Stored dataset items
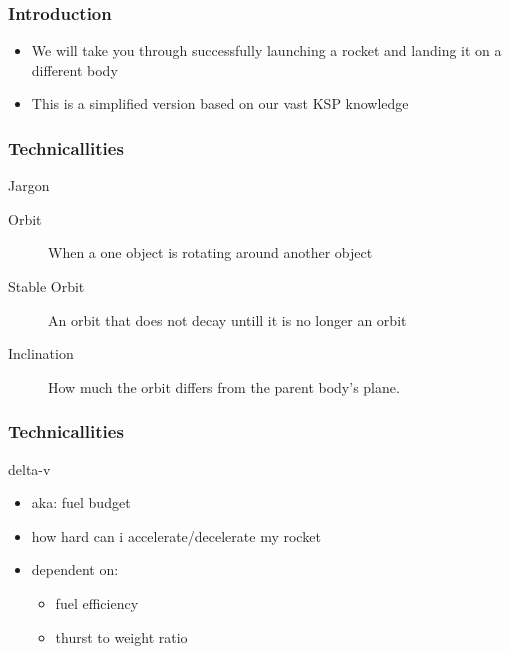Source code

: \begin{frame}
    \frametitle{Introduction}
    \begin{block}{}
        \begin{itemize}
            \item We will take you through successfully launching a rocket and landing it on a different body
            \item This is a simplified version based on our vast KSP knowledge
        \end{itemize}
    \end{block}
\end{frame}
\begin{frame}
    \frametitle{Technicallities}
    \begin{block}{Jargon}
        \begin{description}
            \item [Orbit] When a one object is rotating around another object
            \item [Stable Orbit] An orbit that does not decay untill it is no longer an orbit
            \item [Inclination] How much the orbit differs from the parent body's plane.
        \end{description}
    \end{block}
\end{frame}
\begin{frame}
    \frametitle{Technicallities}
    \begin{block}{delta-v}
        \begin{itemize}
            \item aka: fuel budget
            \item how hard can i accelerate/decelerate my rocket
            \item dependent on:
            \begin{itemize}
                \item fuel efficiency
                \item thurst to weight ratio
            \end{itemize}
        \end{itemize}
    \end{block}
\end{frame}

YOUR INSTRUCTIONS
Exactly repeat the data above; the pictures do not belong in your copy.

ANSWER SECTION
Source code

: \begin{frame}
    \frametitle{Introduction}
    \begin{block}{}
        \begin{itemize}
            \item We will take you through successfully launching a rocket and landing it on a different body
            \item This is a simplified version based on our vast KSP knowledge
        \end{itemize}
    \end{block}
\end{frame}
\begin{frame}
    \frametitle{Technicallities}
    \begin{block}{Jargon}
        \begin{description}
            \item [Orbit] When a one object is rotating around another object
            \item [Stable Orbit] An orbit that does not decay untill it is no longer an orbit
            \item [Inclination] How much the orbit differs from the parent body's plane.
        \end{description}
    \end{block}
\end{frame}
\begin{frame}
    \frametitle{Technicallities}
    \begin{block}{delta-v}
        \begin{itemize}
            \item aka: fuel budget
            \item how hard can i accelerate/decelerate my rocket
            \item dependent on:
            \begin{itemize}
                \item fuel efficiency
                \item thurst to weight ratio
            \end{itemize}
        \end{itemize}
    \end{block}
\end{frame}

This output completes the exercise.